WHAT TO DO:
Go through the material line by line and copy each one with the word "This".

BEGIN

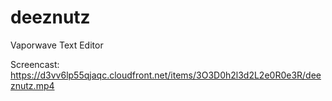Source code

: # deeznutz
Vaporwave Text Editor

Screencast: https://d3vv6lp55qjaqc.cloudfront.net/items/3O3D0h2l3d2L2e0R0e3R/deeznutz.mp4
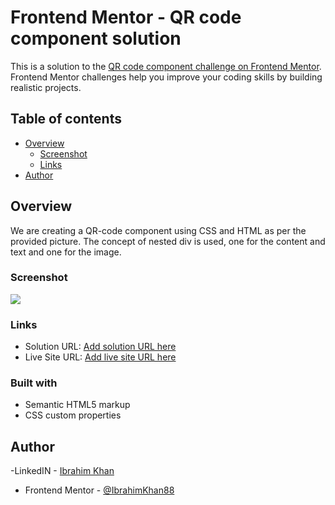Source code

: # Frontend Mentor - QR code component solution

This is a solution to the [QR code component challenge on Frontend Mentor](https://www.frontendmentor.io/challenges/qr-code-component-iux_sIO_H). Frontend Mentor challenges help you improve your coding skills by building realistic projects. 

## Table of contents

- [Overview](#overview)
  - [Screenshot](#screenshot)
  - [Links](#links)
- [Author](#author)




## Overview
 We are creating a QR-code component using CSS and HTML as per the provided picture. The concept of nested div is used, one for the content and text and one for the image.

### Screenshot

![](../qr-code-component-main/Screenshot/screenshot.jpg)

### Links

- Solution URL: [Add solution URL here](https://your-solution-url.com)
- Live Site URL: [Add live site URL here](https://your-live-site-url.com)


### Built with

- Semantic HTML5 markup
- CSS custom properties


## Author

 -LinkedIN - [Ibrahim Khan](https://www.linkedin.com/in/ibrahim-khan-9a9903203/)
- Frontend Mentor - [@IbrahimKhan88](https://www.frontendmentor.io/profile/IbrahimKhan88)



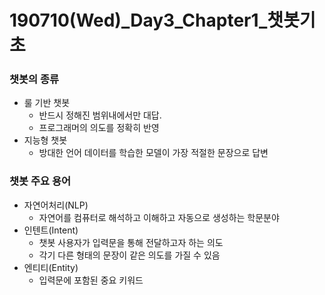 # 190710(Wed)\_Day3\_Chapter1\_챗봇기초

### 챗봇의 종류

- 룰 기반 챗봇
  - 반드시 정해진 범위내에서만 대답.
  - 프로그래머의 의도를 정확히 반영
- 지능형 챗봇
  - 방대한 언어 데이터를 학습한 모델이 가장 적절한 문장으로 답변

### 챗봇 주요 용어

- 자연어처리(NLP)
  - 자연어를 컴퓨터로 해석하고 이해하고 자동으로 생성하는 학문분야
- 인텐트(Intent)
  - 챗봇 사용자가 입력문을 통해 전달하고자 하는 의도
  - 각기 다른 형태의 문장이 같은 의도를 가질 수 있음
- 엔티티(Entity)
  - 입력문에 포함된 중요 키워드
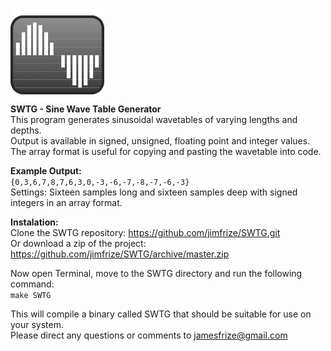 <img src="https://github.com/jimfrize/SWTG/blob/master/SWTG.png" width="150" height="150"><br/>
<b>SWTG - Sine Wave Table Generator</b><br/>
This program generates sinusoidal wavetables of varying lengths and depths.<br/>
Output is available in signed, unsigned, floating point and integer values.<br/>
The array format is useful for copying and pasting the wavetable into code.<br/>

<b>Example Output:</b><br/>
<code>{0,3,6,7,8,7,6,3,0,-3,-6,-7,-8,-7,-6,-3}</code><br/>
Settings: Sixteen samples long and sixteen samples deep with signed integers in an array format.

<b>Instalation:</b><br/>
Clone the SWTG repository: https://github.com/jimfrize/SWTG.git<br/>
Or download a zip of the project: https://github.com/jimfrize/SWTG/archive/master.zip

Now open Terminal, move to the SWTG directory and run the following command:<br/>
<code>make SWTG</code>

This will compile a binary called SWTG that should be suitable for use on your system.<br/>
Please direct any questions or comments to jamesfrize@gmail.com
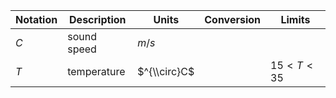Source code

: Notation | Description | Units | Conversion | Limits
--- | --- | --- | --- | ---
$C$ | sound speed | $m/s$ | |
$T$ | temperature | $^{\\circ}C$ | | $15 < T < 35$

END

TASK RESULT:
This is a solution to the [QR code component challenge on Frontend Mentor](https://www.frontendmentor.io/challenges/qr-code-component-iux_sIO_H). Frontend Mentor challenges help you improve your coding skills by building realistic projects. 
This program generates sinusoidal wavetables of varying lengths and depths.<br/>
This will compile a binary called SWTG that should be suitable for use on your system.<br/>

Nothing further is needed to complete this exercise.